**Work task**
Beginning at the line that contains "## 🛠️ Advanced Usage" and ending at the last line of the entries, write out each line exactly; include nothing outside that span.

(Beginning of Given data)

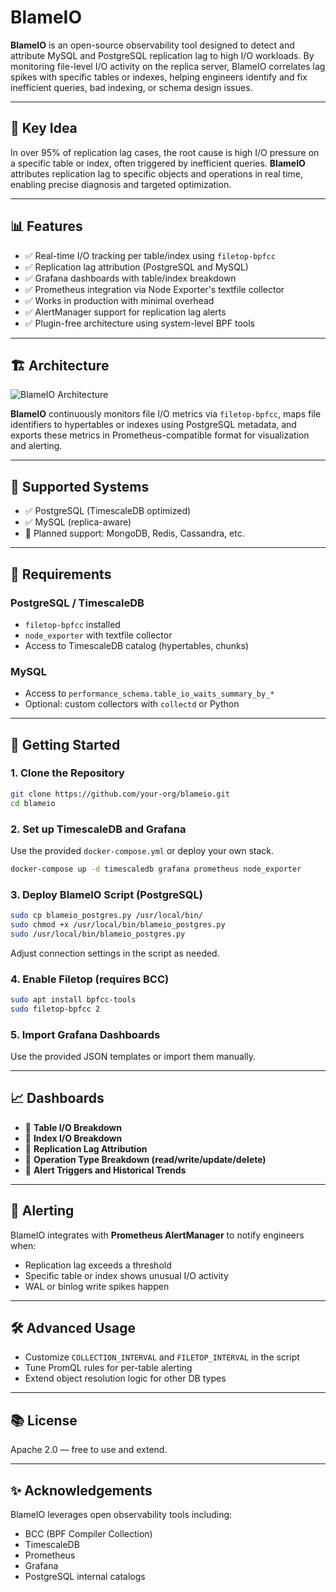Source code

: # BlameIO

**BlameIO** is an open-source observability tool designed to detect and attribute MySQL and PostgreSQL replication lag to high I/O workloads. By monitoring file-level I/O activity on the replica server, BlameIO correlates lag spikes with specific tables or indexes, helping engineers identify and fix inefficient queries, bad indexing, or schema design issues.

---

## 🧠 Key Idea

In over 95% of replication lag cases, the root cause is high I/O pressure on a specific table or index, often triggered by inefficient queries. **BlameIO** attributes replication lag to specific objects and operations in real time, enabling precise diagnosis and targeted optimization.

---

## 📊 Features

- ✅ Real-time I/O tracking per table/index using `filetop-bpfcc`
- ✅ Replication lag attribution (PostgreSQL and MySQL)
- ✅ Grafana dashboards with table/index breakdown
- ✅ Prometheus integration via Node Exporter's textfile collector
- ✅ Works in production with minimal overhead
- ✅ AlertManager support for replication lag alerts
- ✅ Plugin-free architecture using system-level BPF tools

---

## 🏗️ Architecture

![BlameIO Architecture](./blameio_architecture.png)

**BlameIO** continuously monitors file I/O metrics via `filetop-bpfcc`, maps file identifiers to hypertables or indexes using PostgreSQL metadata, and exports these metrics in Prometheus-compatible format for visualization and alerting.

---

## 💾 Supported Systems

- ✅ PostgreSQL (TimescaleDB optimized)
- ✅ MySQL (replica-aware)
- 🧪 Planned support: MongoDB, Redis, Cassandra, etc.

---

## 🔧 Requirements

### PostgreSQL / TimescaleDB

- `filetop-bpfcc` installed
- `node_exporter` with textfile collector
- Access to TimescaleDB catalog (hypertables, chunks)

### MySQL

- Access to `performance_schema.table_io_waits_summary_by_*`
- Optional: custom collectors with `collectd` or Python

---

## 🚀 Getting Started

### 1. Clone the Repository

```bash
git clone https://github.com/your-org/blameio.git
cd blameio
```

### 2. Set up TimescaleDB and Grafana

Use the provided `docker-compose.yml` or deploy your own stack.

```bash
docker-compose up -d timescaledb grafana prometheus node_exporter
```

### 3. Deploy BlameIO Script (PostgreSQL)

```bash
sudo cp blameio_postgres.py /usr/local/bin/
sudo chmod +x /usr/local/bin/blameio_postgres.py
sudo /usr/local/bin/blameio_postgres.py
```

Adjust connection settings in the script as needed.

### 4. Enable Filetop (requires BCC)

```bash
sudo apt install bpfcc-tools
sudo filetop-bpfcc 2
```

### 5. Import Grafana Dashboards

Use the provided JSON templates or import them manually.

---

## 📈 Dashboards

- 📌 **Table I/O Breakdown**
- 📌 **Index I/O Breakdown**
- 📌 **Replication Lag Attribution**
- 📌 **Operation Type Breakdown (read/write/update/delete)**
- 📌 **Alert Triggers and Historical Trends**

---

## 📡 Alerting

BlameIO integrates with **Prometheus AlertManager** to notify engineers when:

- Replication lag exceeds a threshold
- Specific table or index shows unusual I/O activity
- WAL or binlog write spikes happen

---

## 🛠️ Advanced Usage

- Customize `COLLECTION_INTERVAL` and `FILETOP_INTERVAL` in the script
- Tune PromQL rules for per-table alerting
- Extend object resolution logic for other DB types

---

## 📚 License

Apache 2.0 — free to use and extend.

---

## ✨ Acknowledgements

BlameIO leverages open observability tools including:

- BCC (BPF Compiler Collection)
- TimescaleDB
- Prometheus
- Grafana
- PostgreSQL internal catalogs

(End of Given data)

**Response**
## 🛠️ Advanced Usage

- Customize `COLLECTION_INTERVAL` and `FILETOP_INTERVAL` in the script
- Tune PromQL rules for per-table alerting
- Extend object resolution logic for other DB types

---

## 📚 License

Apache 2.0 — free to use and extend.

---

## ✨ Acknowledgements

BlameIO leverages open observability tools including:

- BCC (BPF Compiler Collection)
- TimescaleDB
- Prometheus
- Grafana
- PostgreSQL internal catalogs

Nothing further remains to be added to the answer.